Aber das ist schon ein anderes Thema, hier nur erwähnt, weil es bestimmt auch einer Reihe anderer „Jazzfans“ ähnlich erging. Immerhin konnte man erfahren, dass Leute, die sich in dieser Zeit für den Jazz einsetzten (nicht nur in Berlin, sondern auch beispielsweise in Leipzig, Dresden, Halle, Karl-Marx-Stadt/Chemnitz und anderswo), die selben Probleme hatten. Überall in der DDR bildeten sich in der zweiten Hälfte der fünfziger Jahre Jazzklubs, gab es mehr oder weniger legale Jazzkonzerte, gerieten Aktivisten in gesellschaftliche Schwierigkeiten beziehungsweise so oder so in die „Obhut“ der Staatssicherheitsorgane. Aber mit dem Jazz in der DDR – für die einen Ausdruck einer Oppositionshaltung, für die anderen eine gerade auch im Sozialismus zu bewahrende und zu pflegende Musikkultur, die man westlichem „Propagandamissbrauch“ entziehen wollte – ging es voran. Neue Gruppen wie das legendäre Orchester des Leipzigers Eberhard Weise, die Berliner Amateur-Dixielandband „Jazz-Optimisten Berlin“ (zuerst gegründet als „Blue Music Brothers“), das moderne „Quintett 61″ des Trompeters Klaus Lenz in Berlin, „Alfons Zschockelt’s Jazz Band“ Halle, die Dresdner Gruppen um Theo Schumann oder von Musikern der „Dresdner Tanzsinfoniker“ von Günter Hörig, das Quintett des Leipziger Trompeters Werner Pfüller oder das Manfred-Ludwig-Sextett aus Görlitz traten Ende der fünfziger oder Anfang der sechziger Jahre auf den Plan. Alle genannten Ensembles (und etliche weitere) hatten ihre Schwierigkeiten mit der „Obrigkeit“, erlangten aber doch allmählich den Status des „Geduldetseins“.

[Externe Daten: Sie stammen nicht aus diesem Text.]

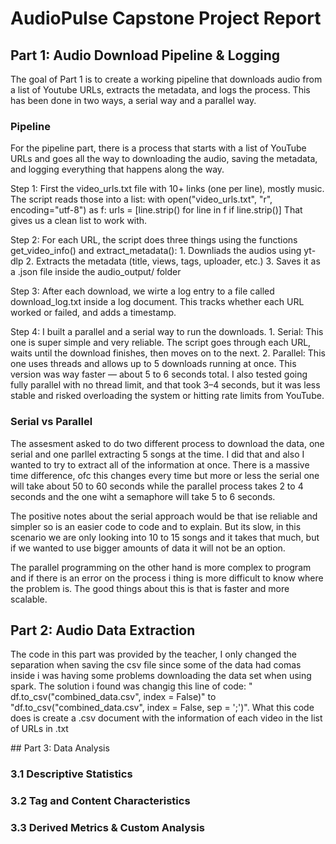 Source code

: # AudioPulse Capstone Project Report

## Part 1: Audio Download Pipeline & Logging
The goal of Part 1 is to create a working pipeline that downloads audio from a list of Youtube URLs, extracts the metadata, and logs the process. This has been done in two ways, a serial way and a parallel way. 

### Pipeline
For the pipeline part, there is a process that starts with a list of YouTube URLs and goes all the way to downloading the audio, saving the metadata, and logging everything that happens along the way.

Step 1: First the video_urls.txt file with 10+ links (one per line), mostly music. The script reads those into a list:
with open("video_urls.txt", "r", encoding="utf-8") as f:
    urls = [line.strip() for line in f if line.strip()]
That gives us a clean list to work with.

Step 2: For each URL, the script does three things using the functions get_video_info() and extract_metadata():
    1. Downliads the audios using yt-dlp
    2. Extracts the metadata (title, views, tags, uploader, etc.)
    3. Saves it as a .json file inside the audio_output/ folder

Step 3: After each download, we wirte a log entry to a file called download_log.txt inside a log document. This tracks whether each URL worked or failed, and adds a timestamp.

Step 4: I built a parallel and a serial way to run the downloads. 
    1. Serial: This one is super simple and very reliable. The script goes through each URL, waits until the download finishes, then moves on to the next.
    2. Parallel: This one uses threads and allows up to 5 downloads running at once. This version was way faster — about 5 to 6 seconds total. I also tested going fully parallel with no thread limit, and that took 3–4 seconds, but it was less stable and risked overloading the system or hitting rate limits from YouTube.


### Serial vs Parallel
The assesment asked to do two different process to download the data, one serial and one parllel extracting 5 songs at the time. I did that and also I wanted to try to extract all of the information at once. 
There is a massive time difference, ofc this changes every time but more or less the serial one will take about 50 to 60 seconds while the parallel process takes 2 to 4 seconds and the one wiht a semaphore will take 5 to 6 seconds. 

The positive notes about the serial approach would be that ise reliable and simpler so is an easier code to code and to explain. But its slow, in this scenario we are only looking into 10 to 15 songs and it takes that much, but if we wanted to use bigger amounts of data it will not be an option.

The parallel programming on the other hand is more complex to program and if there is an error on the process i thing is more difficult to know where the problem is. The good things about this is that is faster and more scalable.

## Part 2: Audio Data Extraction
The code in this part was provided by the teacher, I only changed the separation when saving the csv file since some of the data had comas inside i was having some problems downloading the data set when using spark. The solution i found was changig this line of code: " df.to_csv("combined_data.csv", index = False)" to  "df.to_csv("combined_data.csv", index = False, sep = ';')".
What this code does is create a .csv document with the information of each video in the list of URLs in .txt

## Part 3: Data Analysis
### 3.1 Descriptive Statistics
### 3.2 Tag and Content Characteristics
### 3.3 Derived Metrics & Custom Analysis


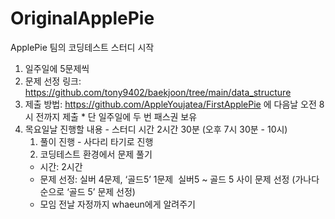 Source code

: # OriginalApplePie
ApplePie 팀의 코딩테스트 스터디 시작

1. 일주일에 5문제씩 
2. 문제 선정 링크: https://github.com/tony9402/baekjoon/tree/main/data_structure
3. 제출 방법: https://github.com/AppleYoujatea/FirstApplePie 에 다음날 오전 8시 전까지 제출 * 단 일주일에 두 번 패스권 보유
4. 목요일날 진행할 내용 - 스터디 시간 2시간 30분 (오후 7시 30분 - 10시)
    1. 풀이 진행 - 사다리 타기로 진행
    2. 코딩테스트 환경에서 문제 풀기 
      * 시간: 2시간 
      * 문제 선정: 실버 4문제, ‘골드5’ 1문제 
        실버5 ~ 골드 5 사이 문제 선정 (가나다 순으로 ‘골드 5’ 문제 선정) 
      * 모임 전날 자정까지 whaeun에게 알려주기
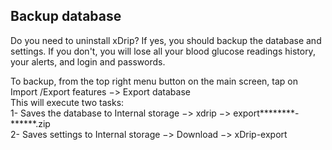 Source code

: ## Backup database  
  
Do you need to uninstall xDrip?  If yes, you should backup the database and settings.  If you don't, you will lose all your blood glucose readings history, your alerts, and login and passwords.  

To backup, from the top right menu button on the main screen, tap on Import /Export features &#8722;> Export database  
This will execute two tasks:  
1- Saves the database to Internal storage &#8722;> xdrip &#8722;> export********-******.zip  
2- Saves settings to Internal storage &#8722;> Download &#8722;> xDrip-export
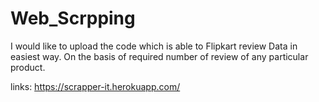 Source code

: # Web_Scrpping
I would like to upload the code which is able to Flipkart review Data in easiest way.
On the basis of required number of review of any particular product.

links: https://scrapper-it.herokuapp.com/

Erst Ende der sechziger, Anfang der siebziger Jahre kam es allmählich für die Jazzmusiker zur offiziellen Anerkennung oder sogar zum Gefördertwerden, dann nämlich, als die DDR-Verantwortlichen erkannt hatten, dass man mit ihnen internationale Anerkennung gewinnen konnte, die sich natürlich auch für den Staat DDR positiv auswirkte. Das soll nicht heißen, von nun an habe es für die Jazzmusiker eine Art Schlaraffenleben gegeben. Nervende Auseinandersetzungen mit engstirnigen Kulturpolitikern hat es immer wieder gegeben, und geliebt hat man den Jazz offiziell nie. Inzwischen waren aber neue „subversive“ Musikformen aufgekommen wie die Beatmusik und der Rock-Pop überhaupt, denen nun vordringlich die Abwehrhaltung der Funktionäre galt. Allerdings war alles „Verhindern-Wollen“ letztlich erfolglos. Wie bei der Beat- und Rockmusik, wie beim Blues, wie bei der „Singebewegung“ haben die offiziellen Institutionen der DDR auch beim Jazz nach langem sinnlosen Kampf dagegen schließlich in der Form kapituliert, dass sie zu einer vereinnahmenden Umarmung Zuflucht nahmen, der man sich nur mit Mühe entziehen konnte: Es gab Preisverleihungen (bis zum Nationalpreis) an Jazzmusiker, gutdotierte Förderverträge, in steigendem Maße Genehmigungen für Reisen in den Westen und sogar bei der Generaldirektion des Komitees für Unterhaltungskunst eine verbandsartige „Sektion Jazz“. Aber das Herz der so lange gemaßregelten Musiker konnte man so nicht gewinnen. Als die DDR zusammenzubrechen begann, waren auch die Mitglieder der Sektion Jazz unter den ersten, die sich gegen die „Honeckerei“ aussprachen.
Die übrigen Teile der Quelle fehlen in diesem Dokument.